本发明人惊讶地发现，转录因子CcpC对核黄素生产率(productionrate)具有积极影响。CcpC属于LysR转录因子家族，已知其能调节编码三羧酸循环(TCA)酶活性的基因，最重要的是citB和citZ。惊讶地发现核黄素产率直接依赖于转录因子CcpC的活性和/或细胞内浓度。降低的CcpC活性导致产率的提高。该效应是令人惊讶的，并且从现有技术不可预测，因为已知受CcpC调节的TCA中的酶活性与核黄素合成的代谢途径并无直接关联。

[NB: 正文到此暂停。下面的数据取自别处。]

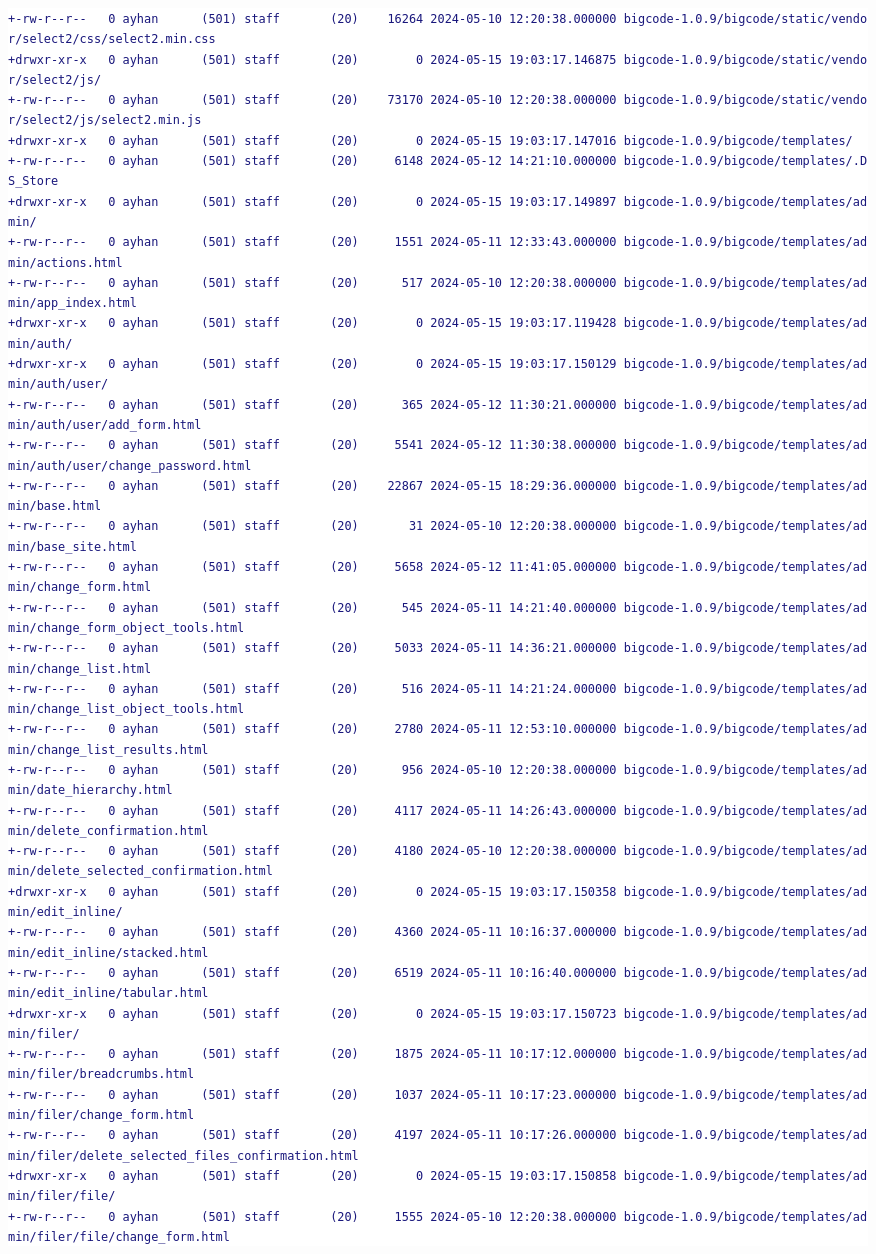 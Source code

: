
 ```diff
+-rw-r--r--   0 ayhan      (501) staff       (20)    16264 2024-05-10 12:20:38.000000 bigcode-1.0.9/bigcode/static/vendor/select2/css/select2.min.css
+drwxr-xr-x   0 ayhan      (501) staff       (20)        0 2024-05-15 19:03:17.146875 bigcode-1.0.9/bigcode/static/vendor/select2/js/
+-rw-r--r--   0 ayhan      (501) staff       (20)    73170 2024-05-10 12:20:38.000000 bigcode-1.0.9/bigcode/static/vendor/select2/js/select2.min.js
+drwxr-xr-x   0 ayhan      (501) staff       (20)        0 2024-05-15 19:03:17.147016 bigcode-1.0.9/bigcode/templates/
+-rw-r--r--   0 ayhan      (501) staff       (20)     6148 2024-05-12 14:21:10.000000 bigcode-1.0.9/bigcode/templates/.DS_Store
+drwxr-xr-x   0 ayhan      (501) staff       (20)        0 2024-05-15 19:03:17.149897 bigcode-1.0.9/bigcode/templates/admin/
+-rw-r--r--   0 ayhan      (501) staff       (20)     1551 2024-05-11 12:33:43.000000 bigcode-1.0.9/bigcode/templates/admin/actions.html
+-rw-r--r--   0 ayhan      (501) staff       (20)      517 2024-05-10 12:20:38.000000 bigcode-1.0.9/bigcode/templates/admin/app_index.html
+drwxr-xr-x   0 ayhan      (501) staff       (20)        0 2024-05-15 19:03:17.119428 bigcode-1.0.9/bigcode/templates/admin/auth/
+drwxr-xr-x   0 ayhan      (501) staff       (20)        0 2024-05-15 19:03:17.150129 bigcode-1.0.9/bigcode/templates/admin/auth/user/
+-rw-r--r--   0 ayhan      (501) staff       (20)      365 2024-05-12 11:30:21.000000 bigcode-1.0.9/bigcode/templates/admin/auth/user/add_form.html
+-rw-r--r--   0 ayhan      (501) staff       (20)     5541 2024-05-12 11:30:38.000000 bigcode-1.0.9/bigcode/templates/admin/auth/user/change_password.html
+-rw-r--r--   0 ayhan      (501) staff       (20)    22867 2024-05-15 18:29:36.000000 bigcode-1.0.9/bigcode/templates/admin/base.html
+-rw-r--r--   0 ayhan      (501) staff       (20)       31 2024-05-10 12:20:38.000000 bigcode-1.0.9/bigcode/templates/admin/base_site.html
+-rw-r--r--   0 ayhan      (501) staff       (20)     5658 2024-05-12 11:41:05.000000 bigcode-1.0.9/bigcode/templates/admin/change_form.html
+-rw-r--r--   0 ayhan      (501) staff       (20)      545 2024-05-11 14:21:40.000000 bigcode-1.0.9/bigcode/templates/admin/change_form_object_tools.html
+-rw-r--r--   0 ayhan      (501) staff       (20)     5033 2024-05-11 14:36:21.000000 bigcode-1.0.9/bigcode/templates/admin/change_list.html
+-rw-r--r--   0 ayhan      (501) staff       (20)      516 2024-05-11 14:21:24.000000 bigcode-1.0.9/bigcode/templates/admin/change_list_object_tools.html
+-rw-r--r--   0 ayhan      (501) staff       (20)     2780 2024-05-11 12:53:10.000000 bigcode-1.0.9/bigcode/templates/admin/change_list_results.html
+-rw-r--r--   0 ayhan      (501) staff       (20)      956 2024-05-10 12:20:38.000000 bigcode-1.0.9/bigcode/templates/admin/date_hierarchy.html
+-rw-r--r--   0 ayhan      (501) staff       (20)     4117 2024-05-11 14:26:43.000000 bigcode-1.0.9/bigcode/templates/admin/delete_confirmation.html
+-rw-r--r--   0 ayhan      (501) staff       (20)     4180 2024-05-10 12:20:38.000000 bigcode-1.0.9/bigcode/templates/admin/delete_selected_confirmation.html
+drwxr-xr-x   0 ayhan      (501) staff       (20)        0 2024-05-15 19:03:17.150358 bigcode-1.0.9/bigcode/templates/admin/edit_inline/
+-rw-r--r--   0 ayhan      (501) staff       (20)     4360 2024-05-11 10:16:37.000000 bigcode-1.0.9/bigcode/templates/admin/edit_inline/stacked.html
+-rw-r--r--   0 ayhan      (501) staff       (20)     6519 2024-05-11 10:16:40.000000 bigcode-1.0.9/bigcode/templates/admin/edit_inline/tabular.html
+drwxr-xr-x   0 ayhan      (501) staff       (20)        0 2024-05-15 19:03:17.150723 bigcode-1.0.9/bigcode/templates/admin/filer/
+-rw-r--r--   0 ayhan      (501) staff       (20)     1875 2024-05-11 10:17:12.000000 bigcode-1.0.9/bigcode/templates/admin/filer/breadcrumbs.html
+-rw-r--r--   0 ayhan      (501) staff       (20)     1037 2024-05-11 10:17:23.000000 bigcode-1.0.9/bigcode/templates/admin/filer/change_form.html
+-rw-r--r--   0 ayhan      (501) staff       (20)     4197 2024-05-11 10:17:26.000000 bigcode-1.0.9/bigcode/templates/admin/filer/delete_selected_files_confirmation.html
+drwxr-xr-x   0 ayhan      (501) staff       (20)        0 2024-05-15 19:03:17.150858 bigcode-1.0.9/bigcode/templates/admin/filer/file/
+-rw-r--r--   0 ayhan      (501) staff       (20)     1555 2024-05-10 12:20:38.000000 bigcode-1.0.9/bigcode/templates/admin/filer/file/change_form.html
```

还令人惊讶的是生物量生产，特别是根据本发明被修饰的细胞(特别是CcpC-缺失的细胞，例如的ccpC敲除转化体)的生长率保持基本不变。

本发明因此涉及经修饰的生产核黄素的细胞或细胞系，原核细胞或真核细胞，特别是微生物细胞，其特征在于：CcpC型转录因子和/或在细胞中存在和/或表达的其同系物或直系同源物的活性或浓度被修饰，特别是被降低。通过所述修饰，细胞或细胞壁能够进行提高的核黄素生产。

特别地，要求保护下述经修饰的生产核黄素的微生物，其中与未经修饰的微生物或野生型微生物相比，CcpC型转录因子的表达和/或活性被降低，优选地降低至少25％。

优选地，上述细胞或细胞系被修饰，使得编码CcpC的基因完全不表达(表达的阻抑)或至少显示降低的表达(低表达(underexpression))，这导致所述细胞/细胞系中缺失或减少/降低的CcpC蛋白质活性。细胞/细胞系优选地是CcpC缺失的(CcpC-depleted)突变体或转化体，特别是编码CcpC的至少一个基因和/或其同系物和/或直系同源物的敲除突变体。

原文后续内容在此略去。